### WHAT THE TASK ASKS
Given the records underneath, please repeat exactly the lines from the line with "サムネイル画像（オプション）：" through the line with "The individual assignment", passing over any picture.

(Saved data entries)
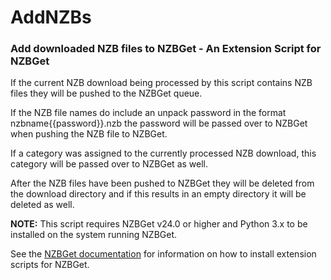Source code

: # AddNZBs

### Add downloaded NZB files to NZBGet - An Extension Script for NZBGet

If the current NZB download being processed by this script contains NZB files they will be pushed to the NZBGet queue.

If the NZB file names do include an unpack password in the format nzbname{{password}}.nzb the password will be passed over to NZBGet when pushing the NZB file to NZBGet.

If a category was assigned to the currently processed NZB download, this category will be passed over to NZBGet as well.

After the NZB files have been pushed to NZBGet they will be deleted from the download directory and if this results in an empty directory it will be deleted as well.

__NOTE:__ This script requires NZBGet v24.0 or higher and Python 3.x to be installed on the system running NZBGet.

See the [NZBGet documentation](https://nzbget.com/documentation/extension-scripts/) for information on how to install extension scripts for NZBGet.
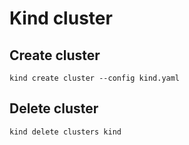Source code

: # Kind cluster

## Create cluster

    kind create cluster --config kind.yaml

## Delete cluster

    kind delete clusters kind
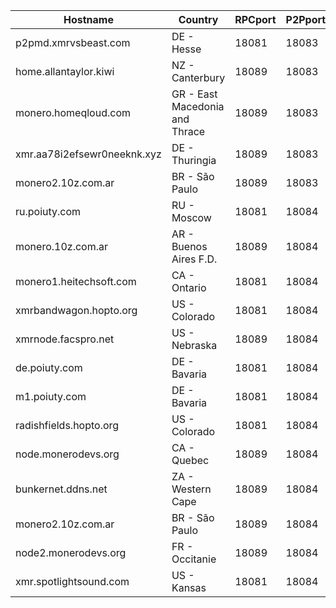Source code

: Hostname | Country | RPCport | P2Pport
--- | --- | --- | ---
p2pmd.xmrvsbeast.com | DE - Hesse | 18081 | 18083
home.allantaylor.kiwi | NZ - Canterbury | 18089 | 18083
monero.homeqloud.com | GR - East Macedonia and Thrace | 18089 | 18083
xmr.aa78i2efsewr0neeknk.xyz | DE - Thuringia | 18089 | 18083
monero2.10z.com.ar | BR - São Paulo | 18089 | 18083
ru.poiuty.com | RU - Moscow | 18081 | 18084
monero.10z.com.ar | AR - Buenos Aires F.D. | 18089 | 18084
monero1.heitechsoft.com | CA - Ontario | 18081 | 18084
xmrbandwagon.hopto.org | US - Colorado | 18081 | 18084
xmrnode.facspro.net | US - Nebraska | 18089 | 18084
de.poiuty.com | DE - Bavaria | 18081 | 18084
m1.poiuty.com | DE - Bavaria | 18081 | 18084
radishfields.hopto.org | US - Colorado | 18081 | 18084
node.monerodevs.org | CA - Quebec | 18089 | 18084
bunkernet.ddns.net | ZA - Western Cape | 18089 | 18084
monero2.10z.com.ar | BR - São Paulo | 18089 | 18084
node2.monerodevs.org | FR - Occitanie | 18089 | 18084
xmr.spotlightsound.com | US - Kansas | 18081 | 18084
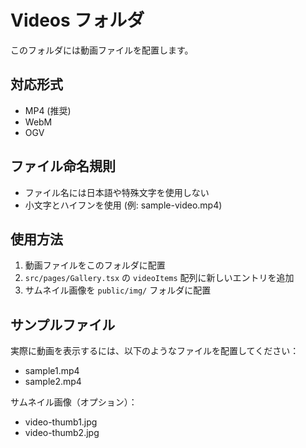 # Videos フォルダ

このフォルダには動画ファイルを配置します。

## 対応形式
- MP4 (推奨)
- WebM
- OGV

## ファイル命名規則
- ファイル名には日本語や特殊文字を使用しない
- 小文字とハイフンを使用 (例: sample-video.mp4)

## 使用方法
1. 動画ファイルをこのフォルダに配置
2. `src/pages/Gallery.tsx` の `videoItems` 配列に新しいエントリを追加
3. サムネイル画像を `public/img/` フォルダに配置

## サンプルファイル
実際に動画を表示するには、以下のようなファイルを配置してください：
- sample1.mp4
- sample2.mp4

サムネイル画像（オプション）：
- video-thumb1.jpg
- video-thumb2.jpg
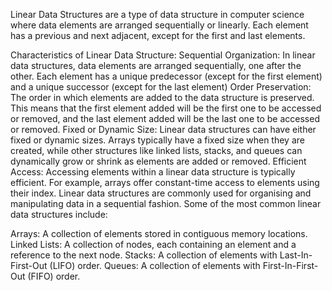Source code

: Linear Data Structures are a type of data structure in computer science where data elements are arranged sequentially or linearly. Each element has a previous and next adjacent, except for the first and last elements.



Characteristics of Linear Data Structure:
Sequential Organization: In linear data structures, data elements are arranged sequentially, one after the other. Each element has a unique predecessor (except for the first element) and a unique successor (except for the last element)
Order Preservation: The order in which elements are added to the data structure is preserved. This means that the first element added will be the first one to be accessed or removed, and the last element added will be the last one to be accessed or removed.
Fixed or Dynamic Size: Linear data structures can have either fixed or dynamic sizes. Arrays typically have a fixed size when they are created, while other structures like linked lists, stacks, and queues can dynamically grow or shrink as elements are added or removed.
Efficient Access: Accessing elements within a linear data structure is typically efficient. For example, arrays offer constant-time access to elements using their index.
Linear data structures are commonly used for organising and manipulating data in a sequential fashion. Some of the most common linear data structures include:

Arrays: A collection of elements stored in contiguous memory locations.
Linked Lists: A collection of nodes, each containing an element and a reference to the next node.
Stacks: A collection of elements with Last-In-First-Out (LIFO) order.
Queues: A collection of elements with First-In-First-Out (FIFO) order.
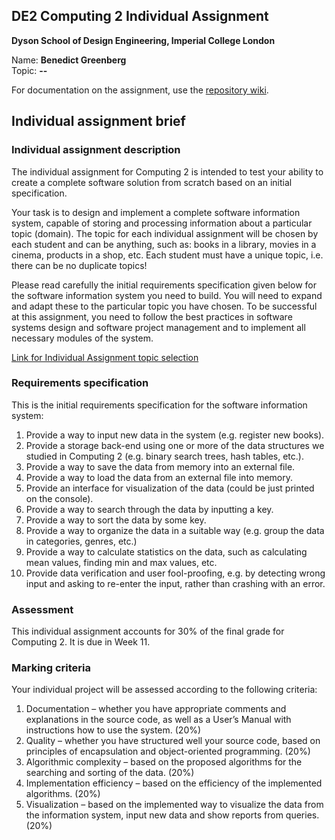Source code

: ## DE2 Computing 2 Individual Assignment
**Dyson School of Design Engineering, Imperial College London**

Name: **Benedict Greenberg**  
Topic: **--**  

For documentation on the assignment, use the [repository wiki](https://github.com/nebbles/de2-com2-indiv/wiki).

## Individual assignment brief

### Individual assignment description
The individual assignment for Computing 2 is intended to test your ability to create a complete software solution from scratch based on an initial specification.

Your task is to design and implement a complete software information system, capable of storing and processing information about a particular topic (domain). The topic for each individual assignment will be chosen by each student and can be anything, such as: books in a library, movies in a cinema, products in a shop, etc. Each student must have a unique topic, i.e. there can be no duplicate topics!

Please read carefully the initial requirements specification given below for the software information system you need to build. You will need to expand and adapt these to the particular topic you have chosen. To be successful at this assignment, you need to follow the best practices in software systems design and software project management and to implement all necessary modules of the system.

[Link for Individual Assignment topic selection](https://docs.google.com/document/d/1nYnoW-ZC34jtend54OwvpLeVNKDkvAfBk72i0qtWO6k/edit?usp=sharing)

### Requirements specification
This is the initial requirements specification for the software information system:

1. Provide a way to input new data in the system (e.g. register new books).
2. Provide a storage back-end using one or more of the data structures we studied in Computing 2 (e.g. binary search trees, hash tables, etc.).
3. Provide a way to save the data from memory into an external file.
4. Provide a way to load the data from an external file into memory.
5. Provide an interface for visualization of the data (could be just printed on the console).
6. Provide a way to search through the data by inputting a key.
7. Provide a way to sort the data by some key.
8. Provide a way to organize the data in a suitable way (e.g. group the data in categories, genres, etc.)
9. Provide a way to calculate statistics on the data, such as calculating mean values, finding min and max values, etc.
10. Provide data verification and user fool-proofing, e.g. by detecting wrong input and asking to re-enter the input, rather than crashing with an error.

### Assessment
This individual assignment accounts for 30% of the final grade for Computing 2. It is due in Week 11.

### Marking criteria
Your individual project will be assessed according to the following criteria:

1. Documentation – whether you have appropriate comments and explanations in the source code, as well as a User’s Manual with instructions how to use the system. (20%)
2. Quality – whether you have structured well your source code, based on principles of encapsulation and object-oriented programming. (20%)
3. Algorithmic complexity – based on the proposed algorithms for the searching and sorting of the data. (20%)
4. Implementation efficiency – based on the efficiency of the implemented algorithms. (20%)
5. Visualization – based on the implemented way to visualize the data from the information system, input new data and show reports from queries. (20%)

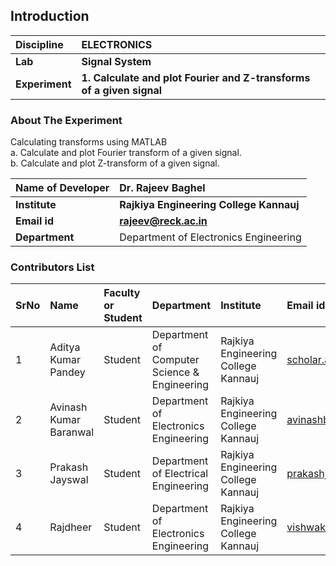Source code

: ## Introduction

| <b>Discipline  | <b> ELECTRONICS                                                      |
| :------------- | :------------------------------------------------------------------- |
| <b> Lab        | <b> Signal System                                                    |
| <b> Experiment | <b> 1. Calculate and plot Fourier and Z-transforms of a given signal |

### About The Experiment

Calculating transforms using MATLAB <br>
a. Calculate and plot Fourier transform of a given signal. <br>
b. Calculate and plot Z-transform of a given signal.

| <b>Name of Developer | <b> Dr. Rajeev Baghel                   |
| :------------------- | :-------------------------------------- |
| <b> Institute        | <b> Rajkiya Engineering College Kannauj |
| <b> Email id         | <b> rajeev@reck.ac.in                   |
| <b> Department       | Department of Electronics Engineering   |

### Contributors List

| SrNo | Name                   | Faculty or Student | Department                                   | Institute                           | Email id                      |
| :--- | :--------------------- | :----------------- | :------------------------------------------- | :---------------------------------- | :---------------------------- |
| 1    | Aditya Kumar Pandey    | Student            | Department of Computer Science & Engineering | Rajkiya Engineering College Kannauj | scholar.akp@gmail.com         |
| 2    | Avinash Kumar Baranwal | Student            | Department of Electronics Engineering        | Rajkiya Engineering College Kannauj | avinashbaranwal70@gmail.com   |
| 3    | Prakash Jayswal        | Student            | Department of Electrical Engineering         | Rajkiya Engineering College Kannauj | prakashjaisawal961@gmail.com  |
| 4    | Rajdheer               | Student            | Department of Electronics Engineering        | Rajkiya Engineering College Kannauj | vishwakarmarajdheer@gmail.com |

### SOLUTION FOR THIS PROBLEM
サムネイル画像（オプション）：
- video-thumb1.jpg
- video-thumb2.jpg
Source code

: Linear Data Structures are a type of data structure in computer science where data elements are arranged sequentially or linearly. Each element has a previous and next adjacent, except for the first and last elements.



Characteristics of Linear Data Structure:
Sequential Organization: In linear data structures, data elements are arranged sequentially, one after the other. Each element has a unique predecessor (except for the first element) and a unique successor (except for the last element)
Order Preservation: The order in which elements are added to the data structure is preserved. This means that the first element added will be the first one to be accessed or removed, and the last element added will be the last one to be accessed or removed.
Fixed or Dynamic Size: Linear data structures can have either fixed or dynamic sizes. Arrays typically have a fixed size when they are created, while other structures like linked lists, stacks, and queues can dynamically grow or shrink as elements are added or removed.
Efficient Access: Accessing elements within a linear data structure is typically efficient. For example, arrays offer constant-time access to elements using their index.
Linear data structures are commonly used for organising and manipulating data in a sequential fashion. Some of the most common linear data structures include:

Arrays: A collection of elements stored in contiguous memory locations.
Linked Lists: A collection of nodes, each containing an element and a reference to the next node.
Stacks: A collection of elements with Last-In-First-Out (LIFO) order.
Queues: A collection of elements with First-In-First-Out (FIFO) order.
Source code

: ## DE2 Computing 2 Individual Assignment
**Dyson School of Design Engineering, Imperial College London**

Name: **Benedict Greenberg**  
Topic: **--**  

For documentation on the assignment, use the [repository wiki](https://github.com/nebbles/de2-com2-indiv/wiki).

## Individual assignment brief

### Individual assignment description
The individual assignment for Computing 2 is intended to test your ability to create a complete software solution from scratch based on an initial specification.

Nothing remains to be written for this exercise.